--- Supplied data ---

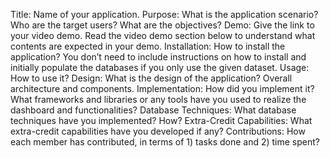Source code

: Title: Name of your application.
Purpose: What is the application scenario? Who are the target users? What are the objectives?
Demo: Give the link to your video demo. Read the video demo section below to understand what contents are expected in your demo.
Installation: How to install the application? You don’t need to include instructions on how to install and initially populate the databases if you only use the given dataset. 
Usage: How to use it? 
Design: What is the design of the application? Overall architecture and components. 
Implementation: How did you implement it? What frameworks and libraries or any tools have you used to realize the dashboard and functionalities? 
Database Techniques: What database techniques have you implemented? How? 
Extra-Credit Capabilities: What extra-credit capabilities have you developed if any? 
Contributions: How each member has contributed, in terms of 1) tasks done and 2) time spent?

---

Could you copy every record above exactly, leaving out the pictures?

* Result for this task:
Source code

: Title: Name of your application.
Purpose: What is the application scenario? Who are the target users? What are the objectives?
Demo: Give the link to your video demo. Read the video demo section below to understand what contents are expected in your demo.
Installation: How to install the application? You don’t need to include instructions on how to install and initially populate the databases if you only use the given dataset. 
Usage: How to use it? 
Design: What is the design of the application? Overall architecture and components. 
Implementation: How did you implement it? What frameworks and libraries or any tools have you used to realize the dashboard and functionalities? 
Database Techniques: What database techniques have you implemented? How? 
Extra-Credit Capabilities: What extra-credit capabilities have you developed if any? 
Contributions: How each member has contributed, in terms of 1) tasks done and 2) time spent?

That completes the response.